--- Data supplied ---
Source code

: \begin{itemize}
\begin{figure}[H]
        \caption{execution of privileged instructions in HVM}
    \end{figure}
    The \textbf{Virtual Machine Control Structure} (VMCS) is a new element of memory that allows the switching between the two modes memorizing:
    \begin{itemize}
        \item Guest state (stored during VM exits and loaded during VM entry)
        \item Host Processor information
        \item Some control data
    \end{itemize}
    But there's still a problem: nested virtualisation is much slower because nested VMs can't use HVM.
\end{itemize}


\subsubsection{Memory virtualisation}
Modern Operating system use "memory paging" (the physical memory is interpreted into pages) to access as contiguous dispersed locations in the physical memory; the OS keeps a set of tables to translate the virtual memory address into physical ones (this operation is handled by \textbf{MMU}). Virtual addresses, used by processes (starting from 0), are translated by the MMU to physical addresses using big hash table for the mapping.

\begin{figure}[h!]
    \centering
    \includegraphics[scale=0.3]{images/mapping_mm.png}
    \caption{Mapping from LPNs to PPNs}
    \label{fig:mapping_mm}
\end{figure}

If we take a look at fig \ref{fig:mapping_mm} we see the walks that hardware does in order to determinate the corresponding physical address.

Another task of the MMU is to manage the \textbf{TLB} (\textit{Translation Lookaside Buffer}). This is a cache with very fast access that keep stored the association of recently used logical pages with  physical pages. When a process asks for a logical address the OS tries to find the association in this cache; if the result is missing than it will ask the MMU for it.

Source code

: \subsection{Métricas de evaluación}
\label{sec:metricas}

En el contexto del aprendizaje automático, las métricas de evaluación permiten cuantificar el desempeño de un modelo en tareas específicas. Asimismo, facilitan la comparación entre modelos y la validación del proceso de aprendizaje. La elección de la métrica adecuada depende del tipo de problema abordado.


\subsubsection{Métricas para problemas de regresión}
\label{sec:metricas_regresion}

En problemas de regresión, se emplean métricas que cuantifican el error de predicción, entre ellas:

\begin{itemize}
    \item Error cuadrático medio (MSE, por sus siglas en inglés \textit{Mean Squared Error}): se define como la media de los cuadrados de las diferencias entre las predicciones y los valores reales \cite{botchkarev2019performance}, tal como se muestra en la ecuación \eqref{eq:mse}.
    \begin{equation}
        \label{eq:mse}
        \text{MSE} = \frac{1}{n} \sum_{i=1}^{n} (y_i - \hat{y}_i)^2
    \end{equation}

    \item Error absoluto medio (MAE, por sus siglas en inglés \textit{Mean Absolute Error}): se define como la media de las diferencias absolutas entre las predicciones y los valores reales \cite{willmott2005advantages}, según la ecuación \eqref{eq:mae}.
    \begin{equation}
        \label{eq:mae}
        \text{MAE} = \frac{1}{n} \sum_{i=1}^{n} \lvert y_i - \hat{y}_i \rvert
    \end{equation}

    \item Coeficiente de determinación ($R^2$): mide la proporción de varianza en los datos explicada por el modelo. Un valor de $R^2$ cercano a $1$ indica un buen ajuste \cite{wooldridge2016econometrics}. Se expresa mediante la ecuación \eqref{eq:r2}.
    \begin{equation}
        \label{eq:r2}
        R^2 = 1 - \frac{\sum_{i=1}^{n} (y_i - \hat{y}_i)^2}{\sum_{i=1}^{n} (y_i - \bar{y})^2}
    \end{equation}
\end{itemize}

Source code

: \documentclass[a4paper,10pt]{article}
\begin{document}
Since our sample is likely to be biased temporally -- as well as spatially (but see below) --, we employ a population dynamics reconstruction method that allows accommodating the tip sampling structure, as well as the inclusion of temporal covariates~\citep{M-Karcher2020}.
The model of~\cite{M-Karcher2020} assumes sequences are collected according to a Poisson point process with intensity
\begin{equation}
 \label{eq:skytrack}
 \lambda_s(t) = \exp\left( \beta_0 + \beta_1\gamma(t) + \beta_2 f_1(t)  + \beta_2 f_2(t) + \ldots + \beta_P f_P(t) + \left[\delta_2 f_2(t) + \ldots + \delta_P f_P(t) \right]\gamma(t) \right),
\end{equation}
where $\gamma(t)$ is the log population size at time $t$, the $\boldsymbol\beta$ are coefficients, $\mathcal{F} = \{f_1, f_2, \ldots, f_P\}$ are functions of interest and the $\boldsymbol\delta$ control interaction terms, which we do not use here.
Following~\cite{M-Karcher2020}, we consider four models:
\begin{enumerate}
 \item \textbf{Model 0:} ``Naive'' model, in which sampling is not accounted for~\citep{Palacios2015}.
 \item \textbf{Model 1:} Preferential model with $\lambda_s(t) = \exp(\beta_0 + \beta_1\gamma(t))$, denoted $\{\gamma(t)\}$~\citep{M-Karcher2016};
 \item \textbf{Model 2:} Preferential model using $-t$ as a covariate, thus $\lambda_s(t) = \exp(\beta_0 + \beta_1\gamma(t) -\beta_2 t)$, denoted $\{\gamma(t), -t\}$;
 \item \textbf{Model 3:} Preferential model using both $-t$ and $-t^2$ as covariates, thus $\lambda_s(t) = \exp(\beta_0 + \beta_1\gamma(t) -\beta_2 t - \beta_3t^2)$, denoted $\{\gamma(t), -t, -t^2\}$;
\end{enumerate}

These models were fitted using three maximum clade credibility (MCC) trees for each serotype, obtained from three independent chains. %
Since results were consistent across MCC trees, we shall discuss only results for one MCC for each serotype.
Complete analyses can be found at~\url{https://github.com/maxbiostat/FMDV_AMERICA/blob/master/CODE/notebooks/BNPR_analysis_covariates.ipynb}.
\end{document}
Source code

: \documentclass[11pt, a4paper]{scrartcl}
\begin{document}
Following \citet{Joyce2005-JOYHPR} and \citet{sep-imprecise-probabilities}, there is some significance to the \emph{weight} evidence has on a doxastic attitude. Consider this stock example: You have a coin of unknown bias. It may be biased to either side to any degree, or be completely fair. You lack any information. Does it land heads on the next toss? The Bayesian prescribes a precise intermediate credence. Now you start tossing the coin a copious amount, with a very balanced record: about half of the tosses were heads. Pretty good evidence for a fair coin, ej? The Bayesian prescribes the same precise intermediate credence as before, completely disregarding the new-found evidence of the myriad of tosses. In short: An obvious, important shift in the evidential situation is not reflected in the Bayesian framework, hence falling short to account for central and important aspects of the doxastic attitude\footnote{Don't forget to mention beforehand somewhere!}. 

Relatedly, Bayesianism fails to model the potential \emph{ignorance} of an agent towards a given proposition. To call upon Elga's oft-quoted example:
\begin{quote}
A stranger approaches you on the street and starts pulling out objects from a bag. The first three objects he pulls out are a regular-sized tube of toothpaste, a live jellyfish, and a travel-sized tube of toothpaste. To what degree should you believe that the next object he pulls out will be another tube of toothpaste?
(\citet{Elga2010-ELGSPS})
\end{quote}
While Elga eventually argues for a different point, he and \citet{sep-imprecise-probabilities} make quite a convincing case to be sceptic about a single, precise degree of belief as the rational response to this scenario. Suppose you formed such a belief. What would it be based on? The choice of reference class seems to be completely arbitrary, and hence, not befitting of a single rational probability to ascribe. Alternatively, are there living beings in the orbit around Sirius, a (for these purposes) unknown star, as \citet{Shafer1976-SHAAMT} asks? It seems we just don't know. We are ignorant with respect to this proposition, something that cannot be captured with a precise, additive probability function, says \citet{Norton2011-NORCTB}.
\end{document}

--

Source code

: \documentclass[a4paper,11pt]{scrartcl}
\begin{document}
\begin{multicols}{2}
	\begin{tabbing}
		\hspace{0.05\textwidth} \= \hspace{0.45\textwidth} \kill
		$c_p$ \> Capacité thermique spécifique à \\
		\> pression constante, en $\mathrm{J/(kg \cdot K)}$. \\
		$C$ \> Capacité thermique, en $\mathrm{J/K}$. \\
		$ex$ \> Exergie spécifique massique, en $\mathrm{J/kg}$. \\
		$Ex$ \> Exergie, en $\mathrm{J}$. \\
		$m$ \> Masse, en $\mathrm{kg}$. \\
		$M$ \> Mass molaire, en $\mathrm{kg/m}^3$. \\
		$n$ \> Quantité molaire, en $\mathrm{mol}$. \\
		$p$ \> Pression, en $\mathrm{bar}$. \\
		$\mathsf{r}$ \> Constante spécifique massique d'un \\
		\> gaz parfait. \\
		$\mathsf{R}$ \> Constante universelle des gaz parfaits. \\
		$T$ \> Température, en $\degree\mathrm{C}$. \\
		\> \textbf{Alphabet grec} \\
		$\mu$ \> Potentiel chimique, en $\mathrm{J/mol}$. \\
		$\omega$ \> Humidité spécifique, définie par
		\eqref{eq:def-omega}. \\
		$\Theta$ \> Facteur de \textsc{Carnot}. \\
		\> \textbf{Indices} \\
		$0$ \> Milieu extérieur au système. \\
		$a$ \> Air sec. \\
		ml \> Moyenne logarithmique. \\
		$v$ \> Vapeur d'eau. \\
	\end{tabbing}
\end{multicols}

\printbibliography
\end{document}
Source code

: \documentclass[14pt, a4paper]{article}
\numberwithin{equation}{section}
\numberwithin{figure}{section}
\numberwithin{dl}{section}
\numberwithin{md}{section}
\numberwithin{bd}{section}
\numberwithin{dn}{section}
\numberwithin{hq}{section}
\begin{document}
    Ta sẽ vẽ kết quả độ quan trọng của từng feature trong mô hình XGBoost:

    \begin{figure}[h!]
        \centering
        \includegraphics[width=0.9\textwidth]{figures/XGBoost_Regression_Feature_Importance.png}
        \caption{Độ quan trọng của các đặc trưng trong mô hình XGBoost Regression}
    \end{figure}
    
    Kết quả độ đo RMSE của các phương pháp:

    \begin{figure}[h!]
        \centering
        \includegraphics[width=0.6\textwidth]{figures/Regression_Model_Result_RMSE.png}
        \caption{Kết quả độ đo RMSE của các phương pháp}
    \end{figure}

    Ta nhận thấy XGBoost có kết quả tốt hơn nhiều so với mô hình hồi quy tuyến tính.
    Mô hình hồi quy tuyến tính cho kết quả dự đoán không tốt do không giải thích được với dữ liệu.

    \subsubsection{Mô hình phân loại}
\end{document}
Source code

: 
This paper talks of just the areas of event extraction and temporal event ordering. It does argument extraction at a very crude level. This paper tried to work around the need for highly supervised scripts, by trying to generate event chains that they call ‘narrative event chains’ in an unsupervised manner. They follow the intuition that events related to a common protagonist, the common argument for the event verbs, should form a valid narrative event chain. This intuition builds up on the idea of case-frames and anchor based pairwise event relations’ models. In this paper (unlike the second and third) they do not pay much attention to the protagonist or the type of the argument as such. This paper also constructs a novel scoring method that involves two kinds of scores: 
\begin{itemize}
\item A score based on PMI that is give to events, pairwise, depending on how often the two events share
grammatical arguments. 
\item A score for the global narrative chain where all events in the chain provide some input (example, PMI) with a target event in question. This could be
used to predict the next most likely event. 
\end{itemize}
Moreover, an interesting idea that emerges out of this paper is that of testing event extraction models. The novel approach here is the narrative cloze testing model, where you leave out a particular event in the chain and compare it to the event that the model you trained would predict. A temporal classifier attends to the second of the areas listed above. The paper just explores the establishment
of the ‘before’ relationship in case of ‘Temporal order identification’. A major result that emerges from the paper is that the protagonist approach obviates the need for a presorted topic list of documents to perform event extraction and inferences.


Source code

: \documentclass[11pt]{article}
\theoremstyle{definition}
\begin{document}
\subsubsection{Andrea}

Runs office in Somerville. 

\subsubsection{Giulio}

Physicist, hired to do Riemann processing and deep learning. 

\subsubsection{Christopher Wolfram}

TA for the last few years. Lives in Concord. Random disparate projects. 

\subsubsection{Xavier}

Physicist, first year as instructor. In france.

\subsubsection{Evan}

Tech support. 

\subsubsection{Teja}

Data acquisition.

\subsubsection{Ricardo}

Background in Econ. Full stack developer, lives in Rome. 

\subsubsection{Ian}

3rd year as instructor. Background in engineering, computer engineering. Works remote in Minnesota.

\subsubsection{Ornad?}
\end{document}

--- Description of the task ---
Some lines contain the word "molaire". Pull each one out of the listing.

--- Answer for this exercise ---
		$M$ \> Mass molaire, en $\mathrm{kg/m}^3$. \\
		$n$ \> Quantité molaire, en $\mathrm{mol}$. \\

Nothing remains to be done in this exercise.